Épisode 3
9 minutes de lecture
Lundi 19 mars 2018
par Clémence POSTIS et Flo LAVAL
Clémence POSTIS
Journaliste pluri-média Clémence a pigé pour des médias comme NEON Magazine, Ulyces, Le Monde ou encore L'Avis des Bulles. Elle est également podcasteuse culture pour Radiokawa et auteure pour Third Éditions.
Flo LAVAL
Flo Laval est co-fondateur de Revue Far Ouest. En tant que réalisateur documentaire il collabore avec des médias comme France Télévision, Médiapart, TV5 Monde... Il est aussi co-fondateur du studio transmédia The Rabbit Hole et fait partie des animateurs de la communauté Storycode Bordeaux.

Rochechouart : une forêt de 660 hectares, à l’héritage millénaire et à la biodiversité exceptionnelle. 40 hectares, parmi les plus remarquables, ont été rachetés par un groupement forestier privé. Au-delà de la polémique de ce rachat, ce sont des questions de préservations et de politique forestière en France qui se posent.

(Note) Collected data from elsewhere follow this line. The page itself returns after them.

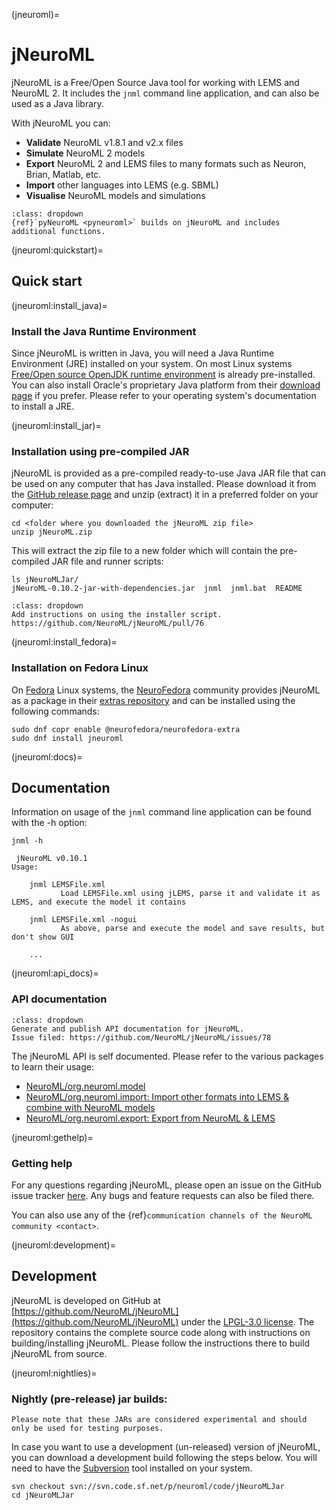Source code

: (jneuroml)=
# jNeuroML

jNeuroML is a Free/Open Source Java tool for working with LEMS and NeuroML 2.
It includes the `jnml` command line application, and can also be used as a Java library.

With jNeuroML you can:

- **Validate** NeuroML v1.8.1 and v2.x files
- **Simulate** NeuroML 2 models
- **Export** NeuroML 2 and LEMS files to many formats such as Neuron, Brian, Matlab, etc.
- **Import** other languages into LEMS (e.g. SBML)
- **Visualise** NeuroML models and simulations

```{admonition} Use pyNeuroML
:class: dropdown
{ref}`pyNeuroML <pyneuroml>` builds on jNeuroML and includes additional functions.
```
(jneuroml:quickstart)=
## Quick start

(jneuroml:install_java)=
### Install the Java Runtime Environment

Since jNeuroML is written in Java, you will need a Java Runtime Environment (JRE) installed on your system.
On most Linux systems [Free/Open source OpenJDK runtime environment](https://openjdk.java.net/) is already pre-installed.
You can also install Oracle's proprietary Java platform from their [download page](https://www.oracle.com/java/technologies/javase-downloads.html) if you prefer.
Please refer to your operating system's documentation to install a JRE.

(jneuroml:install_jar)=
### Installation using pre-compiled JAR

jNeuroML is provided as a pre-compiled ready-to-use Java JAR file that can be used on any computer that has Java installed.
Please download it from the [GitHub release page](https://github.com/NeuroML/jNeuroML/releases) and unzip (extract) it in a preferred folder on your computer:

```{code-block} console
cd <folder where you downloaded the jNeuroML zip file>
unzip jNeuroML.zip
```
This will extract the zip file to a new folder which will contain the pre-compiled JAR file and runner scripts:

```{code-block} console
ls jNeuroMLJar/
jNeuroML-0.10.2-jar-with-dependencies.jar  jnml  jnml.bat  README
```

```{admonition} TODO
:class: dropdown
Add instructions on using the installer script.
https://github.com/NeuroML/jNeuroML/pull/76
```

(jneuroml:install_fedora)=
### Installation on Fedora Linux

On [Fedora](https://getfedora.org) Linux systems, the [NeuroFedora](https://neuro.fedoraproject.org) community provides jNeuroML as a package in their [extras repository](https://docs.fedoraproject.org/en-US/neurofedora/copr/) and can be installed using the following commands:

```{code-block} console
sudo dnf copr enable @neurofedora/neurofedora-extra
sudo dnf install jneuroml
```

(jneuroml:docs)=
## Documentation

Information on usage of the `jnml` command line application can be found with the -h option:

```{code-block} console
jnml -h

 jNeuroML v0.10.1
Usage:

    jnml LEMSFile.xml
           Load LEMSFile.xml using jLEMS, parse it and validate it as LEMS, and execute the model it contains

    jnml LEMSFile.xml -nogui
           As above, parse and execute the model and save results, but don't show GUI

    ...
```
(jneuroml:api_docs)=
### API documentation

```{admonition} TODO!
:class: dropdown
Generate and publish API documentation for jNeuroML.
Issue filed: https://github.com/NeuroML/jNeuroML/issues/78
```

The jNeuroML API is self documented.
Please refer to the various packages to learn their usage:

- [NeuroML/org.neuroml.model](https://github.com/NeuroML/org.neuroml.model)
- [NeuroML/org.neuroml.import: Import other formats into LEMS & combine with NeuroML models](https://github.com/NeuroML/org.neuroml.import)
- [NeuroML/org.neuroml.export: Export from NeuroML & LEMS](https://github.com/NeuroML/org.neuroml.export)

(jneuroml:gethelp)=
### Getting help

For any questions regarding jNeuroML, please open an issue on the GitHub issue tracker [here](https://github.com/NeuroML/jNeuroML/issues).
Any bugs and feature requests can also be filed there.

You can also use any of the {ref}`communication channels of the NeuroML community <contact>`.

(jneuroml:development)=
## Development

jNeuroML is developed on GitHub at [https://github.com/NeuroML/jNeuroML](https://github.com/NeuroML/jNeuroML) under the [LPGL-3.0 license](https://github.com/NeuroML/jNeuroML/blob/master/LICENSE.lesser).
The repository contains the complete source code along with instructions on building/installing jNeuroML.
Please follow the instructions there to build jNeuroML from source.

(jneuroml:nightlies)=
### Nightly (pre-release) jar builds:

```{warning}
Please note that these JARs are considered experimental and should only be used for testing purposes.
```

In case you want to use a development (un-released) version of jNeuroML, you can download a development build following the steps below.
You will need to have the [Subversion](https://subversion.apache.org/) tool installed on your system.

```{code-block} console
svn checkout svn://svn.code.sf.net/p/neuroml/code/jNeuroMLJar
cd jNeuroMLJar
```

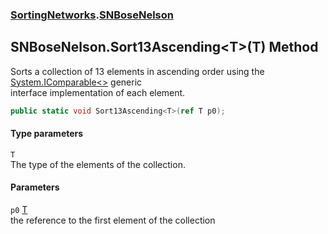 ### [SortingNetworks](./SortingNetworks.md 'SortingNetworks').[SNBoseNelson](./SortingNetworks-SNBoseNelson.md 'SortingNetworks.SNBoseNelson')
## SNBoseNelson.Sort13Ascending&lt;T&gt;(T) Method
Sorts a collection of 13 elements in ascending order using the [System.IComparable&lt;&gt;](https://docs.microsoft.com/en-us/dotnet/api/System.IComparable-1 'System.IComparable`1') generic  
interface implementation of each element.  
```csharp
public static void Sort13Ascending<T>(ref T p0);
```
#### Type parameters
<a name='SortingNetworks-SNBoseNelson-Sort13Ascending-T-(T)-T'></a>
`T`  
The type of the elements of the collection.  
  
#### Parameters
<a name='SortingNetworks-SNBoseNelson-Sort13Ascending-T-(T)-p0'></a>
`p0` [T](#SortingNetworks-SNBoseNelson-Sort13Ascending-T-(T)-T 'SortingNetworks.SNBoseNelson.Sort13Ascending&lt;T&gt;(T).T')  
the reference to the first element of the collection  
  
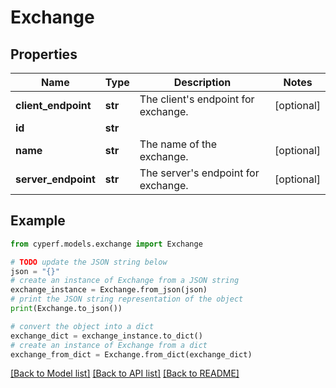 # Exchange


## Properties

Name | Type | Description | Notes
------------ | ------------- | ------------- | -------------
**client_endpoint** | **str** | The client&#39;s endpoint for exchange. | [optional] 
**id** | **str** |  | 
**name** | **str** | The name of the exchange. | [optional] 
**server_endpoint** | **str** | The server&#39;s endpoint for exchange. | [optional] 

## Example

```python
from cyperf.models.exchange import Exchange

# TODO update the JSON string below
json = "{}"
# create an instance of Exchange from a JSON string
exchange_instance = Exchange.from_json(json)
# print the JSON string representation of the object
print(Exchange.to_json())

# convert the object into a dict
exchange_dict = exchange_instance.to_dict()
# create an instance of Exchange from a dict
exchange_from_dict = Exchange.from_dict(exchange_dict)
```
[[Back to Model list]](../README.md#documentation-for-models) [[Back to API list]](../README.md#documentation-for-api-endpoints) [[Back to README]](../README.md)



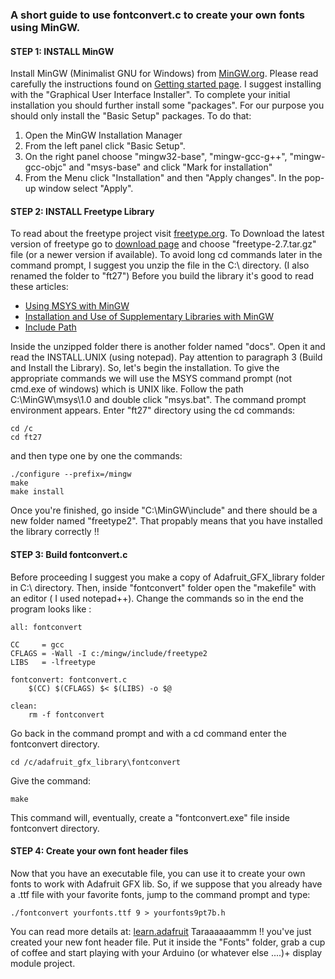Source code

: ### A short guide to use fontconvert.c to create your own fonts using MinGW.

#### STEP 1: INSTALL MinGW

Install MinGW (Minimalist GNU for Windows) from [MinGW.org](http://www.mingw.org/).
Please read carefully the instructions found on [Getting started page](http://www.mingw.org/wiki/Getting_Started).
I suggest installing with the "Graphical User Interface Installer".
To complete your initial installation you should further install some "packages".
For our purpose you should only install the "Basic Setup" packages.
To do that:

1. Open the MinGW Installation Manager
2. From the left panel click "Basic Setup".
3. On the right panel choose "mingw32-base", "mingw-gcc-g++", "mingw-gcc-objc" and "msys-base"
and click "Mark for installation"
4. From the Menu click "Installation" and then "Apply changes". In the pop-up window select "Apply".


#### STEP 2: INSTALL Freetype Library

To read about the freetype project visit [freetype.org](https://www.freetype.org/).
To Download the latest version of freetype go to [download page](http://download.savannah.gnu.org/releases/freetype/)
and choose "freetype-2.7.tar.gz" file (or a newer version if available).
To avoid long cd commands later in the command prompt, I suggest you unzip the file in the C:\ directory.
(I also renamed the folder to "ft27")
Before you build the library it's good to read these articles:
* [Using MSYS with MinGW](http://www.mingw.org/wiki/MSYS)
* [Installation and Use of Supplementary Libraries with MinGW](http://www.mingw.org/wiki/LibraryPathHOWTO)
* [Include Path](http://www.mingw.org/wiki/IncludePathHOWTO)

Inside the unzipped folder there is another folder named "docs". Open it and read the INSTALL.UNIX (using notepad).
Pay attention to paragraph 3 (Build and Install the Library). So, let's begin the installation.
To give the appropriate commands we will use the MSYS command prompt (not cmd.exe of windows) which is UNIX like.
Follow the path C:\MinGW\msys\1.0 and double click "msys.bat". The command prompt environment appears.
Enter "ft27" directory using the cd commands:
```
cd /c
cd ft27
```

and then type one by one the commands:
```
./configure --prefix=/mingw
make
make install
```
Once you're finished, go inside "C:\MinGW\include" and there should be a new folder named "freetype2".
That propably means that you have installed the library correctly !!

#### STEP 3: Build fontconvert.c

Before proceeding I suggest you make a copy of Adafruit_GFX_library folder in C:\ directory.
Then, inside "fontconvert" folder open the "makefile" with an editor ( I used notepad++).
Change the commands so in the end the program looks like :
```
all: fontconvert

CC     = gcc
CFLAGS = -Wall -I c:/mingw/include/freetype2
LIBS   = -lfreetype

fontconvert: fontconvert.c
	$(CC) $(CFLAGS) $< $(LIBS) -o $@

clean:
	rm -f fontconvert
```
Go back in the command prompt and with a cd command enter the fontconvert directory.
```
cd /c/adafruit_gfx_library\fontconvert
```
Give the command:
```
make
```
This command will, eventually, create a "fontconvert.exe" file inside fontconvert directory.

#### STEP 4: Create your own font header files

Now that you have an executable file, you can use it to create your own fonts to work with Adafruit GFX lib.
So, if we suppose that you already have a .ttf file with your favorite fonts, jump to the command prompt and type:
```
./fontconvert yourfonts.ttf 9 > yourfonts9pt7b.h
```
You can read more details at: [learn.adafruit](https://learn.adafruit.com/adafruit-gfx-graphics-library/using-fonts)
Taraaaaaammm !! you've just created your new font header file. Put it inside the "Fonts" folder, grab a cup of coffee
and start playing with your Arduino (or whatever else ....)+ display module project.
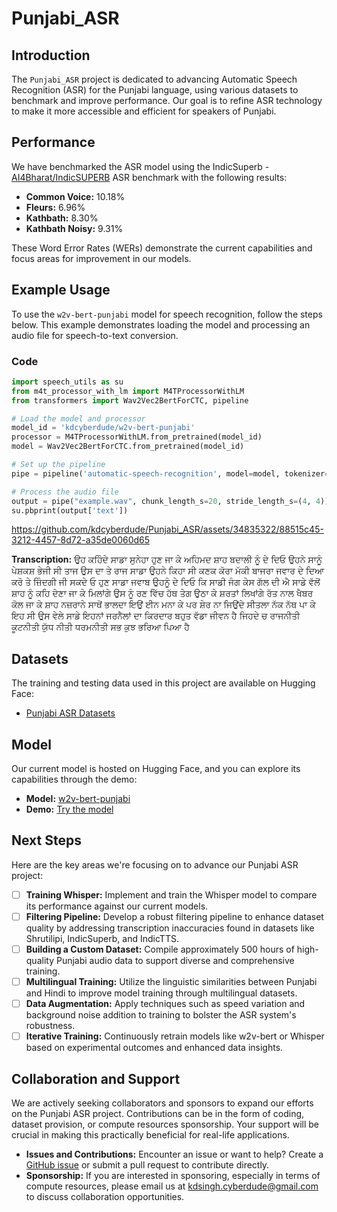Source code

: # Punjabi_ASR

## Introduction
The `Punjabi_ASR` project is dedicated to advancing Automatic Speech Recognition (ASR) for the Punjabi language, using various datasets to benchmark and improve performance. Our goal is to refine ASR technology to make it more accessible and efficient for speakers of Punjabi.

## Performance
We have benchmarked the ASR model using the IndicSuperb - [AI4Bharat/IndicSUPERB](https://github.com/AI4Bharat/IndicSUPERB) ASR benchmark with the following results:

- **Common Voice:** 10.18%
- **Fleurs:** 6.96%
- **Kathbath:** 8.30%
- **Kathbath Noisy:** 9.31%

These Word Error Rates (WERs) demonstrate the current capabilities and focus areas for improvement in our models.

## Example Usage
To use the `w2v-bert-punjabi` model for speech recognition, follow the steps below. This example demonstrates loading the model and processing an audio file for speech-to-text conversion.

### Code
```python
import speech_utils as su
from m4t_processor_with_lm import M4TProcessorWithLM
from transformers import Wav2Vec2BertForCTC, pipeline

# Load the model and processor
model_id = 'kdcyberdude/w2v-bert-punjabi'
processor = M4TProcessorWithLM.from_pretrained(model_id)
model = Wav2Vec2BertForCTC.from_pretrained(model_id)

# Set up the pipeline
pipe = pipeline('automatic-speech-recognition', model=model, tokenizer=processor.tokenizer, feature_extractor=processor.feature_extractor, decoder=processor.decoder, return_timestamps='word', device='cuda:0')

# Process the audio file
output = pipe("example.wav", chunk_length_s=20, stride_length_s=(4, 4))
su.pbprint(output['text'])
```

https://github.com/kdcyberdude/Punjabi_ASR/assets/34835322/88515c45-3212-4457-8d72-a35de0060d65

**Transcription:**
ਉਹ ਕਹਿੰਦੇ ਸਾਡਾ ਸੁਨੇਹਾ ਹੁਣ ਜਾ ਕੇ ਅਹਿਮਦ ਸ਼ਾਹ ਬਦਾਲੀ ਨੂੰ ਦੇ ਦਿਓ ਉਹਨੇ ਸਾਨੂੰ ਪੇਸ਼ਕਸ਼ ਭੇਜੀ ਸੀ ਤਾਜ ਉਸ ਦਾ ਤੇ ਰਾਜ ਸਾਡਾ ਉਹਨੇ ਕਿਹਾ ਸੀ ਕਣਕ ਕੋਰਾ ਮੱਕੀ ਬਾਜਰਾ ਜਵਾਰ ਦੇ ਦਿਆ ਕਰੋ ਤੇ ਜ਼ਿੰਦਗੀ ਜੀ ਸਕਦੇ ਓ ਹੁਣ ਸਾਡਾ ਜਵਾਬ ਉਹਨੂੰ ਦੇ ਦਿਓ ਕਿ ਸਾਡੀ ਜੰਗ ਕੇਸ ਗੱਲ ਦੀ ਐ ਸਾਡੇ ਵੱਲੋਂ ਸ਼ਾਹ ਨੂੰ ਕਹਿ ਦੇਣਾ ਜਾ ਕੇ ਮਿਲਾਂਗੇ ਉਸ ਨੂੰ ਰਣ ਵਿੱਚ ਹੱਥ ਤੇਗ ਉਠਾ ਕੇ ਸ਼ਰਤਾਂ ਲਿਖਾਂਗੇ ਰੱਤ ਨਾਲ ਖੈਬਰ ਕੋਲ ਜਾ ਕੇ ਸ਼ਾਹ ਨਜ਼ਰਾਨੇ ਸਾਥੋਂ ਭਾਲਦਾ ਇਉਂ ਈਨ ਮਨਾ ਕੇ ਪਰ ਸ਼ੇਰ ਨਾ ਜਿਉਂਦੇ ਸੀਤਲਾ ਨੱਕ ਨੱਥ ਪਾ ਕੇ ਇਹ ਸੀ ਉਸ ਵੇਲੇ ਸਾਡੇ ਇਹਨਾਂ ਜਰਨੈਲਾਂ ਦਾ ਕਿਰਦਾਰ ਬਹੁਤ ਵੱਡਾ ਜੀਵਨ ਹੈ ਜਿਹਦੇ ਚ ਰਾਜਨੀਤੀ ਕੂਟਨੀਤੀ ਯੁੱਧ ਨੀਤੀ ਧਰਮਨੀਤੀ ਸਭ ਕੁਝ ਭਰਿਆ ਪਿਆ ਹੈ

## Datasets
The training and testing data used in this project are available on Hugging Face:
- [Punjabi ASR Datasets](https://huggingface.co/datasets/kdcyberdude/Punjabi_ASR_datasets)

## Model
Our current model is hosted on Hugging Face, and you can explore its capabilities through the demo:
- **Model:** [w2v-bert-punjabi](https://huggingface.co/kdcyberdude/w2v-bert-punjabi)
- **Demo:** [Try the model](https://huggingface.co/spaces/kdcyberdude/w2v-bert-punjabi)

## Next Steps
Here are the key areas we're focusing on to advance our Punjabi ASR project:

- [ ] **Training Whisper:** Implement and train the Whisper model to compare its performance against our current models.
- [ ] **Filtering Pipeline:** Develop a robust filtering pipeline to enhance dataset quality by addressing transcription inaccuracies found in datasets like Shrutilipi, IndicSuperb, and IndicTTS.
- [ ] **Building a Custom Dataset:** Compile approximately 500 hours of high-quality Punjabi audio data to support diverse and comprehensive training.
- [ ] **Multilingual Training:** Utilize the linguistic similarities between Punjabi and Hindi to improve model training through multilingual datasets.
- [ ] **Data Augmentation:** Apply techniques such as speed variation and background noise addition to training to bolster the ASR system's robustness.
- [ ] **Iterative Training:** Continuously retrain models like w2v-bert or Whisper based on experimental outcomes and enhanced data insights.

## Collaboration and Support
We are actively seeking collaborators and sponsors to expand our efforts on the Punjabi ASR project. Contributions can be in the form of coding, dataset provision, or compute resources sponsorship. Your support will be crucial in making this practically beneficial for real-life applications.

- **Issues and Contributions:** Encounter an issue or want to help? Create a [GitHub issue](https://github.com/kdcyberdude/Punjabi_ASR/issues) or submit a pull request to contribute directly.
- **Sponsorship:** If you are interested in sponsoring, especially in terms of compute resources, please email us at kdsingh.cyberdude@gmail.com to discuss collaboration opportunities.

Début février, l’opinion publique et les médias (nous compris) découvrent la forêt de Rochechouart. Présentée comme millénaire et sur le point de se transformer en bois de chauffage, son rachat par un groupement forestier secoue les réseaux sociaux. Les élus s’en mêlent, une campagne de financement participatif est lancée : il faut sauver la forêt !

Mais quelles sont réellement les intentions de l’acheteur ? Tantôt présenté comme exploitant forestier sans vergogne tantôt comme un simple passionné de biodiversité, que compte-t-il faire de ses parcelles ? L’acheteur, mécontent d’être présenté comme industriel, envoie son avocat convaincre les vendeurs de ne pas céder à la proposition de la Région. Et il achète la forêt comme prévu. Que va-t-il se passer maintenant ?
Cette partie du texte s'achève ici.